(Records excerpted from a collection)
★ ★ ★ ★ ★
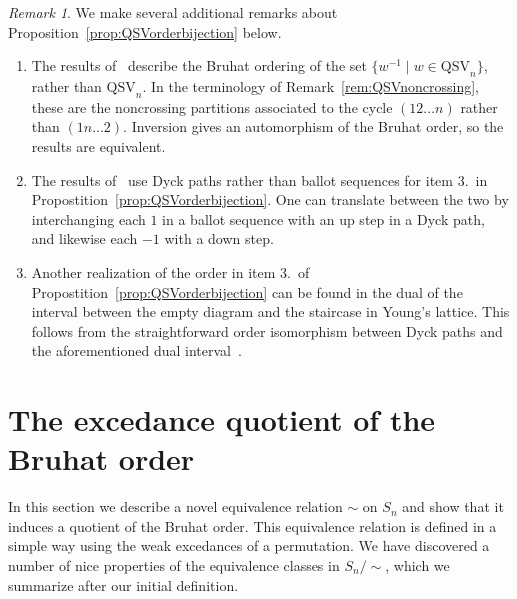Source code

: \documentclass[12pt]{amsart}
\newcommand{\Lucas}[1]{\todo[size=\tiny,inline,color=green!5!red!30!yellow!80]{#1 \\ \hfill --- Lucas}}
\theoremstyle{definition}
\theoremstyle{remark}
\newtheorem{rem}[equation]{Remark}
\numberwithin{equation}{section}
\newcommand{\QSV}{\mathrm{QSV}}
\begin{document}
\begin{rem}
We make several additional remarks about Proposition~\ref{prop:QSVorderbijection} below.
\begin{enumerate}
\item The results of~\cite{GobetWilliams} describe the Bruhat ordering of the set $\{w^{-1} \;|\; w \in \QSV_{n}\}$, rather than $\QSV_{n}$.  
In the terminology of Remark~\ref{rem:QSVnoncrossing}, these are the noncrossing partitions associated to the cycle $(12\ldots n)$ rather than $(1n\ldots 2)$.  
Inversion gives an automorphism of the Bruhat order, so the results are equivalent.

\item The results of~\cite{GobetWilliams} use Dyck paths rather than ballot sequences for item 3.~in Propostition~\ref{prop:QSVorderbijection}.  
One can translate between the two by interchanging each $1$ in a ballot sequence with an up step in a Dyck path, and likewise each $-1$ with a down step.

\item Another realization of the order in item 3.~of Propostition~\ref{prop:QSVorderbijection} can be found in the dual of the interval between the empty diagram and the staircase in Young's lattice.  This follows from the straightforward order isomorphism between Dyck paths and the aforementioned dual interval~\cite[Solution 6.19 vv]{Stanley}.

\end{enumerate}
\end{rem}

\Lucas{I am here}

\section{The excedance quotient of the Bruhat order}
\label{sec:excedance}

In this section we describe a novel equivalence relation $\sim$ on $S_{n}$ and show that it induces a quotient of the Bruhat order.  
This equivalence relation is defined in a simple way using the weak excedances of a permutation.  
We have discovered a number of nice properties of the equivalence classes in $S_{n}/\!\sim$, which we summarize after our initial definition.

%
%
%
\end{document}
★ ★ ★ ★ ★
-- Exercise directions --
Report the number of lines above that contain the word "equation", and only that number.

-- Written response --
2